Missing Life’s End Game
I continue this week with part two of the questions for evidence of runaway intelligence. Last week I was focused on why runaway intelligence happened – particularly, why didn’t it happen for hundreds of millions of years. This week I ponder more on why we do not see more evidence of it elsewhere.
Runaway Intelligence Evidence
Ok, so runaway intelligence took a mere twenty to two hundred thousand years to really take off. In context, that is far less than 1 degree of the 360 degrees it takes for the sun to complete an orbit in the Milky Way. Project forward, and it is not difficult to imagine a mere million more years of evolution to get to solar or even galactic level impact. This is what I referred to in the Drake Equation post.
So this question is not simply why do we not see green aliens visiting us. That question seems so… anthropocentric. The question is, with all the observable universe, why do we not see any evidence of it out there. Truly, we have begun to see further than ever before, and the discovery of exoplanets is enough for me to begin to conclude that evidence of runaway intelligence (several orders of intelligence leaps beyond human) should begin to be observable.
For instance, why have we not seen any sign of a Dyson Sphere (admittedly, that’s a poor example – but there must be similar constructs that are visible).

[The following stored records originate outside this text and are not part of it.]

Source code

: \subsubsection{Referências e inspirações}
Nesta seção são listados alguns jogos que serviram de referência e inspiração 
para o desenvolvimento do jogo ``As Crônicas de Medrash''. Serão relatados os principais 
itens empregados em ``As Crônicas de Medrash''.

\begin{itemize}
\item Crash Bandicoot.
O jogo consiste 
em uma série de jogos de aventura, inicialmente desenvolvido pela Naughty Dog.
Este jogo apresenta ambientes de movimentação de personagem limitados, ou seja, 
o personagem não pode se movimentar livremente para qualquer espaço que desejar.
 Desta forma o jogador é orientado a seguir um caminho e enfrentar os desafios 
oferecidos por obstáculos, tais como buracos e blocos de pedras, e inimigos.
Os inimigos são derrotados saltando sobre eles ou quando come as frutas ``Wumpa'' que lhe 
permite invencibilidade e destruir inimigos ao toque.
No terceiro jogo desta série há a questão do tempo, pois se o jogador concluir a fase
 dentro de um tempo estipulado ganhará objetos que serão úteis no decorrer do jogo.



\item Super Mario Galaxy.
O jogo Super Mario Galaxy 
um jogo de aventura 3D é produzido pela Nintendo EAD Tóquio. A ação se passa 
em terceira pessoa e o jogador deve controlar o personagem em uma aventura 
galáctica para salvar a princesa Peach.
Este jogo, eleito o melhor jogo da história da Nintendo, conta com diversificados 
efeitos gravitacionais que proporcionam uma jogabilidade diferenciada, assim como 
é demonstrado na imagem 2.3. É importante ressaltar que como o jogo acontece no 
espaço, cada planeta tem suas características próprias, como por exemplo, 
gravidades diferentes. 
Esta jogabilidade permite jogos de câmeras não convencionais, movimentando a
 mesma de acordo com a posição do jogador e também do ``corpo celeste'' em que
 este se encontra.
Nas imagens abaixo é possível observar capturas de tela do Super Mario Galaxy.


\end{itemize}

Why don’t we see examples of pure carbon galaxies due to runaway carbon nanomachines (sounds strange, but just a little bit of time reading Nick Bostrom and you realize just how possible it is)? Why don’t we see some galactic paper clip making machines in distance galaxies? Why don’t we see engineered supernovas triggered early as a form of energy consumption?
A standard answer of course is the speed of light – what we see hasn’t had enough time. But I don’t buy it. Your typical molecule on earth has gone through two to five full solar life cycles. Surely given the near infinite mass of material we can see even now (or rather even back then), there must be at least something. Could it just be that we aren’t looking for it smartly enough – or at all – such that we wouldn’t know it if we were?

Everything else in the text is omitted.